Fixing Software RAID on XenServer



  • So I had XenServer 6.5 go south (kernel panic) after installing SP1. I've used the 6.5 disc to "upgrade" so that I now have a functional host. The side effect of this is that dom0 does not see the RAID10 now, and I'm looking for some help to do what needs to be done to remount md0 without any data loss (if possible).
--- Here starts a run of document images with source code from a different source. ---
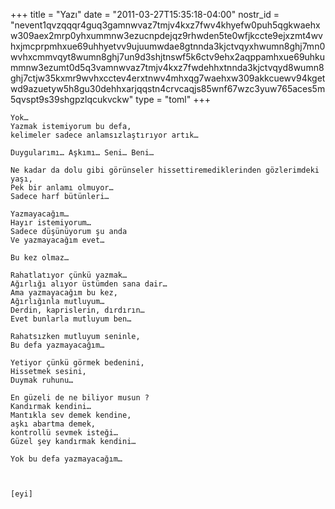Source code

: +++
title = "Yazı"
date = "2011-03-27T15:35:18-04:00"
nostr_id = "nevent1qvzqqqr4guq3gamnwvaz7tmjv4kxz7fwv4khyefw0puh5qgkwaehxw309aex2mrp0yhxummnw3ezucnpdejqz9rhwden5te0wfjkccte9ejxzmt4wvhxjmcprpmhxue69uhhyetvv9ujuumwdae8gtnnda3kjctvqyxhwumn8ghj7mn0wvhxcmmvqyt8wumn8ghj7un9d3shjtnswf5k6ctv9ehx2aqppamhxue69uhkummnw3ezumt0d5q3vamnwvaz7tmjv4kxz7fwdehhxtnnda3kjctvqyd8wumn8ghj7ctjw35kxmr9wvhxcctev4erxtnwv4mhxqg7waehxw309akkcuewv94kgetwd9azuetyw5h8gu30dehhxarjqqstn4crvcaqjs85wnf67wzc3yuw765aces5m5qvspt9s39shgpzlqcukvckw"
type = "toml"
+++

```
Yok…
Yazmak istemiyorum bu defa,
kelimeler sadece anlamsızlaştırıyor artık…

Duygularımı… Aşkımı… Seni… Beni…

Ne kadar da dolu gibi görünseler hissettiremediklerinden gözlerimdeki yaşı,
Pek bir anlamı olmuyor…
Sadece harf bütünleri…

Yazmayacağım…
Hayır istemiyorum…
Sadece düşünüyorum şu anda
Ve yazmayacağım evet…

Bu kez olmaz…

Rahatlatıyor çünkü yazmak…
Ağırlığı alıyor üstümden sana dair…
Ama yazmayacağım bu kez,
Ağırlığınla mutluyum…
Derdin, kaprislerin, dırdırın…
Evet bunlarla mutluyum ben…

Rahatsızken mutluyum seninle,
Bu defa yazmayacağım…

Yetiyor çünkü görmek bedenini,
Hissetmek sesini,
Duymak ruhunu…

En güzeli de ne biliyor musun ?
Kandırmak kendini…
Mantıkla sev demek kendine,
aşkı abartma demek,
kontrollü sevmek isteği…
Güzel şey kandırmak kendini…

Yok bu defa yazmayacağım…



[eyi]
```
    Here is some of the output from various configs:

    mdadm --examine /dev/sdb (first drive in array)
    /dev/sdb:
    Magic : a92b4efc
    Version : 1.2
    Feature Map : 0x0
    Array UUID : 3e6d21f5:0e381299:a38fdae2:571cbed3
    Name : <machinename>:0 (local to host <machinename>)
    Creation Time : Fri Feb 5 13:27:48 2016
    Raid Level : raid10
    Raid Devices : 4

    Avail Dev Size : 7813775024 (3725.90 GiB 4000.65 GB)
    Array Size : 7813774336 (7451.80 GiB 8001.30 GB)
    Used Dev Size : 7813774336 (3725.90 GiB 4000.65 GB)
    Data Offset : 262144 sectors
    Super Offset : 8 sectors
    State : active
    Device UUID : b66b76cf:0bcf1d52:37ad3de5:911eb41a
    Update Time : Wed Mar 30 09:52:03 2016
    Checksum : b5080968 - correct
    Events : 2943
    Layout : near=2
    Chunk Size : 512K

    Device Role : Active device 2
    Array State : AAAA ('A' == active, '.' == missing)

    I don't know how to fix this, but there isn't a /etc/mdadm.conf file any more.
    It looks to me like the array is fine, but there isn't an md0. Any thoughts or questions?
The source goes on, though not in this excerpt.